Top of DATASET ENTRIES
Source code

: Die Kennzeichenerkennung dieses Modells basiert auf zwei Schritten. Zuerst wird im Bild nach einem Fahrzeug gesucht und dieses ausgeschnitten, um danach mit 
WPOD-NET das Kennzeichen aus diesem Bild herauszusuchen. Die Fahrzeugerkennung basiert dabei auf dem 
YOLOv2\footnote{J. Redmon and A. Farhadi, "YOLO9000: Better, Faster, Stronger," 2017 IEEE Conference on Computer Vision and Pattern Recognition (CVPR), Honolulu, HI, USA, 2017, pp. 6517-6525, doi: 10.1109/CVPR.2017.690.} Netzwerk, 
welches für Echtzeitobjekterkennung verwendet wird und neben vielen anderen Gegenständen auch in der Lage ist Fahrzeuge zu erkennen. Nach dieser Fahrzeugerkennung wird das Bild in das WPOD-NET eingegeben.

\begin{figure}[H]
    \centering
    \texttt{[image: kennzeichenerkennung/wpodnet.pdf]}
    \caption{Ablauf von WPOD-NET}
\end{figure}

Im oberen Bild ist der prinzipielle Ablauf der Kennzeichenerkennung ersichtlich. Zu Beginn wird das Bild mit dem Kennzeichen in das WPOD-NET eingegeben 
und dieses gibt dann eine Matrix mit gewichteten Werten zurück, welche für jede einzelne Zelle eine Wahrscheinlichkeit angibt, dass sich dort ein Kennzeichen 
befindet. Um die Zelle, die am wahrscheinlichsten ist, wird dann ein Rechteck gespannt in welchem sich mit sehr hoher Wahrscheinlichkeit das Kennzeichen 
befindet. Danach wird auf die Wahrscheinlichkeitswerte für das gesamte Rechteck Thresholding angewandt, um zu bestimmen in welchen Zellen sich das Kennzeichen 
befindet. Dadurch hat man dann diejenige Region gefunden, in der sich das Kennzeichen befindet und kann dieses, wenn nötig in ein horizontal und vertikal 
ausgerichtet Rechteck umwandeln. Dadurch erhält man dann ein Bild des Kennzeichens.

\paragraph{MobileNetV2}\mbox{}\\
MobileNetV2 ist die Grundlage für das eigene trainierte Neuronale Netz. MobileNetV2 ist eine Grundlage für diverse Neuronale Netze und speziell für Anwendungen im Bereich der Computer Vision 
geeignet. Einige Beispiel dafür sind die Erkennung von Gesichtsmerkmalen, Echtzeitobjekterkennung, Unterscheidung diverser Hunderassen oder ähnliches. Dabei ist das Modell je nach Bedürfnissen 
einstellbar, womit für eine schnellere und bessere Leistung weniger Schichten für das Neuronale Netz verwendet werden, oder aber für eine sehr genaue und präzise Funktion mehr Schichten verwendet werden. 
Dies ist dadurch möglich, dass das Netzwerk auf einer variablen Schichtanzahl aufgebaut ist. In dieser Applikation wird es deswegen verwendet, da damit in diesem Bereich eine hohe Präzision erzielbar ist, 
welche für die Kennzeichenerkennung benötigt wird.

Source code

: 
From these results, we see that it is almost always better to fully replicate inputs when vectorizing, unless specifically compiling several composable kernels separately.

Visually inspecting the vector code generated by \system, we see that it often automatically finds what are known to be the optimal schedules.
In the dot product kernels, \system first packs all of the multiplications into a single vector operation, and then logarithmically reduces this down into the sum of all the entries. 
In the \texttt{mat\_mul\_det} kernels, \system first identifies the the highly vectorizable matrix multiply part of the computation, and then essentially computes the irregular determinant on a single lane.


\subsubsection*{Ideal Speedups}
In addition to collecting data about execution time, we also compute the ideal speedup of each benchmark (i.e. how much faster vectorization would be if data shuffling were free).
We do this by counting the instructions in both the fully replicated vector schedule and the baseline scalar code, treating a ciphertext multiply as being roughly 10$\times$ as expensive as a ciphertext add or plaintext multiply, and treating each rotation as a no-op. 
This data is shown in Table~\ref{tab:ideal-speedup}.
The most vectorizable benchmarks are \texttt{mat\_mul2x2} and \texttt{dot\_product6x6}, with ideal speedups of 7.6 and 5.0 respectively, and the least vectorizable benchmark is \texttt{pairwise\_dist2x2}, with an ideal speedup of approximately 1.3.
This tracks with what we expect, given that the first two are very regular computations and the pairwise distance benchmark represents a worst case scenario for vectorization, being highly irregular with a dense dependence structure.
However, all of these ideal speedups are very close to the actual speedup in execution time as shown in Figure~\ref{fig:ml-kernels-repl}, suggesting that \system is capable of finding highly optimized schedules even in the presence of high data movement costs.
Bottom of DATASET ENTRIES
== EXERCISE INSTRUCTIONS ==
From the data above, output exactly the lines between the one containing "Redmon and A." and the one containing "geeignet. Einige Beispiel", counting both of them.

== ANSWER AREA ==
YOLOv2\footnote{J. Redmon and A. Farhadi, "YOLO9000: Better, Faster, Stronger," 2017 IEEE Conference on Computer Vision and Pattern Recognition (CVPR), Honolulu, HI, USA, 2017, pp. 6517-6525, doi: 10.1109/CVPR.2017.690.} Netzwerk, 
welches für Echtzeitobjekterkennung verwendet wird und neben vielen anderen Gegenständen auch in der Lage ist Fahrzeuge zu erkennen. Nach dieser Fahrzeugerkennung wird das Bild in das WPOD-NET eingegeben.

\begin{figure}[H]
    \centering
    \texttt{[image: kennzeichenerkennung/wpodnet.pdf]}
    \caption{Ablauf von WPOD-NET}
\end{figure}

Im oberen Bild ist der prinzipielle Ablauf der Kennzeichenerkennung ersichtlich. Zu Beginn wird das Bild mit dem Kennzeichen in das WPOD-NET eingegeben 
und dieses gibt dann eine Matrix mit gewichteten Werten zurück, welche für jede einzelne Zelle eine Wahrscheinlichkeit angibt, dass sich dort ein Kennzeichen 
befindet. Um die Zelle, die am wahrscheinlichsten ist, wird dann ein Rechteck gespannt in welchem sich mit sehr hoher Wahrscheinlichkeit das Kennzeichen 
befindet. Danach wird auf die Wahrscheinlichkeitswerte für das gesamte Rechteck Thresholding angewandt, um zu bestimmen in welchen Zellen sich das Kennzeichen 
befindet. Dadurch hat man dann diejenige Region gefunden, in der sich das Kennzeichen befindet und kann dieses, wenn nötig in ein horizontal und vertikal 
ausgerichtet Rechteck umwandeln. Dadurch erhält man dann ein Bild des Kennzeichens.

\paragraph{MobileNetV2}\mbox{}\\
MobileNetV2 ist die Grundlage für das eigene trainierte Neuronale Netz. MobileNetV2 ist eine Grundlage für diverse Neuronale Netze und speziell für Anwendungen im Bereich der Computer Vision 
geeignet. Einige Beispiel dafür sind die Erkennung von Gesichtsmerkmalen, Echtzeitobjekterkennung, Unterscheidung diverser Hunderassen oder ähnliches. Dabei ist das Modell je nach Bedürfnissen 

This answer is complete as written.